10 years ago, U.S. Soccer created the Boys Development Academy to foster the talents of young soccer players in America and help mold them into professional soccer players. Now, starting this weekend, the Girls Development Academy will begin all over the country.
With the success of the Boys academy, the Girls academy will focus on the development of players from four different age groups, in a controlled environment handled by the U.S. Soccer federation. It will primarily focus on providing some of the best female athletes in the area with a high-level club environment to get the most out of their development potential.
What the DA will do differently compared to previous academy programs is play fewer, more meaningful games, but train more often, in order to maximize the player development and time with coaches.
The four age groups: U-14, U-15, U-17 and U-19, will all play a 10 month schedule and compete in six different regions. The Pride DA teams will play in the Southeast region, which consists of Florida, Georgia and North Carolina. The teams will travel all over those three states, playing games with 10 different teams across the region.
“The federation has significant oversight in terms of coaches, curriculum, style of play, philosophies,” Hough said. “They designed a 10 month calendar, so they can control the environment they’re around and ultimately improve it into a more professional everyday environment.”
For the Pride DA, it comes with a more player-centric focus, with an emphasis on developing players for the first team, the collegiate world and the youth national team. The unique opportunity for the Orlando DA is that they have a professional team literally in their backyard, one of two cities in the South-East conference with a professional women’s team in the same city, the other being North Carolina. The benefit of this is that not only can the players learn from the current professionals playing for the team, but a number of the Pride staff will be working with the DA as well. Pride/youth national team goalkeeper coach Lloyd Yaxley, sports performance expert John Grace amongst other medical staff will pull double duty to help with the academy in their development, something that Hough calls “invaluable.”

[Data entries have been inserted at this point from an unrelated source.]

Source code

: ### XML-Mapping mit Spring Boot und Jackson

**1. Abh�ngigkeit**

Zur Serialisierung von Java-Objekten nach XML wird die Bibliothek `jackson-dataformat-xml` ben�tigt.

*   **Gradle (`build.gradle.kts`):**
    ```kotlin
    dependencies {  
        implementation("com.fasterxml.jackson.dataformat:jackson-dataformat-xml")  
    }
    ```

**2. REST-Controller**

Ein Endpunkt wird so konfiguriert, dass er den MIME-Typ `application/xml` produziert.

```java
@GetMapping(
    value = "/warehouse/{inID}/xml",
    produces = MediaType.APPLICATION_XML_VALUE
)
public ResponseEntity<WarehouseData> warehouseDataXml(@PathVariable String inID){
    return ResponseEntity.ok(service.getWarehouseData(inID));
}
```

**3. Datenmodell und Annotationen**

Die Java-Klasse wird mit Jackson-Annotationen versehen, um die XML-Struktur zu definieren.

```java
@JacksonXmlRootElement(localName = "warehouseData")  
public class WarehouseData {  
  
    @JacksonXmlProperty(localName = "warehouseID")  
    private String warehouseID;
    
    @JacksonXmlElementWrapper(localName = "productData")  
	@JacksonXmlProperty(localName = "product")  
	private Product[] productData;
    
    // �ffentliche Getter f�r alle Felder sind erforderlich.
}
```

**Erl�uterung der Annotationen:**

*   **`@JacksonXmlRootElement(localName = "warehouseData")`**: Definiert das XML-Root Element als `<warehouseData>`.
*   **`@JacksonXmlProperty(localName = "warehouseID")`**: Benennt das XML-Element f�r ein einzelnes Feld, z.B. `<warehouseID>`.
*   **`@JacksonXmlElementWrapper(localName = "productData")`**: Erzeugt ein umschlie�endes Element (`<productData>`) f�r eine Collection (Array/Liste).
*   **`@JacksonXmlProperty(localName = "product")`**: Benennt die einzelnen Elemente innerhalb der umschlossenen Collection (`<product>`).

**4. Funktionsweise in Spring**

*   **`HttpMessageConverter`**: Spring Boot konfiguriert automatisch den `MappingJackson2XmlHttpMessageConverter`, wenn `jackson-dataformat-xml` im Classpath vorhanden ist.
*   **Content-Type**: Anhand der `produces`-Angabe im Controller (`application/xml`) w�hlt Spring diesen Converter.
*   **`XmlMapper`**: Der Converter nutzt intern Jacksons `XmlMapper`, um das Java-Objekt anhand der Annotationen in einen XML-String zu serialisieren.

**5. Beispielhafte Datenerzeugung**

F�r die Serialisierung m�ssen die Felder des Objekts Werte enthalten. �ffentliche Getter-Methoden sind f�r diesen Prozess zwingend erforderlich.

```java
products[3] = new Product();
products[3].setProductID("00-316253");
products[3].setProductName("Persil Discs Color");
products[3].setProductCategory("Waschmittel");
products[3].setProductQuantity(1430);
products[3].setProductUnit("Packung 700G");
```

"We're always looking to the future and that starts within the developmental academy. Our long term goal is to produce a starting player for the first team. By installing our philosophies and moulding the GK's to look how we'd like our professional goalkeepers to appear. This will place them in good stead future development" said Yaxley.
This youth to pro model has already lead to a success story with Hensley Hancuff already been called up for U.S. U-18 National Team. Hensley is currently twinning her academics and training every morning with the Pride team and current women's national team goalkeeper Ashlyn Harris.
"It's great that our elite players are being afforded the opportunities by coach Tom Sermanni and his staff. It's the start of an exciting era for US soccer" Hough summarized.